This article about managing AWS S3 outage was originally published on ImageKit’s Medium blog here.
Amazon’s Simple Storage Service, or S3 as it is popularly called, is a cheap, easily accessible and a resilient cloud storage option. But the downside, just like with any other cloud service, is that when there are problems, things can go wrong pretty quickly.
Like the recent massive S3 outage in US region, which broke websites and applications including Slack upload, Imgur, Github, Giphy and many more.
Many websites today use S3 for storing and serving images, and in such a scenario, S3 becomes a single point of failure. Though very rare but an S3 outage is one of those events which can cost your company not only in terms of revenue but also brand reputation and consumer trust.
How rare are these failures?
Amazon S3 Standard storage class is backed by 99.9% availability SLA over a year. 99.9% availability gives following periods of potential unavailability:
Daily: 1m 26.4s
Weekly: 10m 4.8s
Monthly: 43m 49.7s
Yearly: 8h 45m 57.0s
Now 8 hours of downtime is a huge loss for any company which is serious about doing business online. Especially when the downtime occurs in a single big window like the recent outage that lasted around 4 hours.
For availability SLA of:
99.99% — means service can be unavailable for a maximum of 52 min
99.999% — means service can be unavailable for a maximum of 5m 15.6s
There is obviously a huge difference between 5 minutes and 8 hours.
Getting this extra 0.099% of availability adds significant cost and complexity to the infrastructure.
Its like premium of insurance. You hope to never use it but when you do, you are happy that it was there.

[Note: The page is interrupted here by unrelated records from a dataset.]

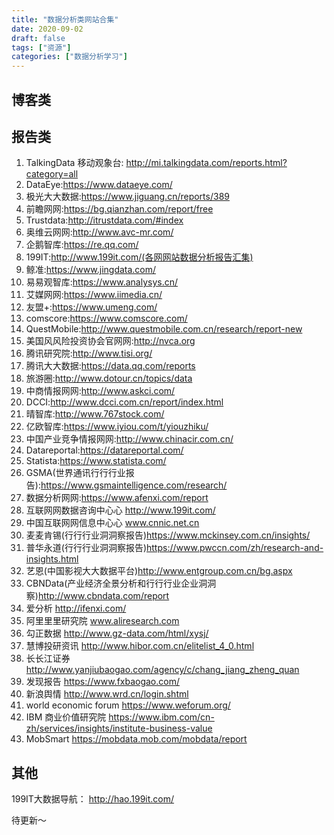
 ```yaml
---
title: "数据分析类网站合集"
date: 2020-09-02
draft: false
tags: ["资源"]
categories: ["数据分析学习"]
---
```


## 博客类




## 报告类

1. TalkingData 移动观象台: http://mi.talkingdata.com/reports.html?category=all
2. DataEye:https://www.dataeye.com/
3. 极光⼤大数据:https://www.jiguang.cn/reports/389
4. 前瞻⽹网:https://bg.qianzhan.com/report/free
5. Trustdata:http://itrustdata.com/#index
6. 奥维云⽹网:http://www.avc-mr.com/
7. 企鹅智库:https://re.qq.com/
8. 199IT:http://www.199it.com/(各⽹网站数据分析报告汇集)
9. 鲸准:https://www.jingdata.com/
10. 易易观智库:https://www.analysys.cn/
11. 艾媒⽹网:https://www.iimedia.cn/
12. 友盟+:https://www.umeng.com/
13. comscore:https://www.comscore.com/
14. QuestMobile:http://www.questmobile.com.cn/research/report-new
15. 美国⻛风险投资协会官⽹网:http://nvca.org
16. 腾讯研究院:http://www.tisi.org/
17. 腾讯⼤大数据:https://data.qq.com/reports
18. 旅游圈:http://www.dotour.cn/topics/data
19. 中商情报⽹网:http://www.askci.com/
20. DCCI:http://www.dcci.com.cn/report/index.html
21. 晴智库:http://www.767stock.com/
22. 亿欧智库:https://www.iyiou.com/t/yiouzhiku/
23. 中国产业竞争情报⽹网:http://www.chinacir.com.cn/
24. Datareportal:https://datareportal.com/
25. Statista:https://www.statista.com/
26. GSMA(世界通讯⾏行行业报告):https://www.gsmaintelligence.com/research/
27. 数据分析⽹网:https://www.afenxi.com/report
28. 互联⽹网数据咨询中⼼心 http://www.199it.com/
29. 中国互联⽹网信息中⼼心 www.cnnic.net.cn
30. ⻨麦肯锡(⾏行行业洞洞察报告)https://www.mckinsey.com.cn/insights/
31. 普华永道(⾏行行业洞洞察报告)https://www.pwccn.com/zh/research-and-insights.html
32. 艺恩(中国影视⼤大数据平台)http://www.entgroup.com.cn/bg.aspx
33. CBNData(产业经济全景分析和⾏行行业企业洞洞察)http://www.cbndata.com/report
34. 爱分析 http://ifenxi.com/
35. 阿⾥里里研究院 www.aliresearch.com
36. 勾正数据 http://www.gz-data.com/html/xysj/
37. 慧博投研资讯 http://www.hibor.com.cn/elitelist_4_0.html
38. ⻓长江证券 http://www.yanjiubaogao.com/agency/c/chang_jiang_zheng_quan
39. 发现报告 https://www.fxbaogao.com/
40. 新浪舆情 http://www.wrd.cn/login.shtml
41. world economic forum https://www.weforum.org/
42. IBM 商业价值研究院 https://www.ibm.com/cn-zh/services/insights/institute-business-value
43. MobSmart https://mobdata.mob.com/mobdata/report


## 其他

199IT大数据导航： http://hao.199it.com/

待更新～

What are your options in this case?
Ideally you should not rely on a single cloud service provider or at least on a single geographical region of the provider for your cloud infrastructure. During this outage Amazon.com, Zappos and several other tech companies like Apple, Walmart, BestBuy etc. stayed up and running. Apple uses both AWS and Google Cloud as per reports and sites like Amazon/Zappos have spread their infrastructure across multiple geographical regions.
With regard to S3, it is easy to build this redundancy in the system to handle outages. You can use S3’s cross region replication feature that can be configured to automatically replicate new objects (or a subset of new objects) in another bucket. If you are using CloudFront + S3 for serving images on your website, then you can use Route53 to intelligently handle these failovers. You can handle this logic in your application code as well but it won’t be very easy in most of the cases.
What we do here at ImageKit?
At ImageKit, our customers rely on us for optimizing and delivering their images to their users with very low latency. Apart from using S3 as a storage internally, we use an array of other services offered by AWS.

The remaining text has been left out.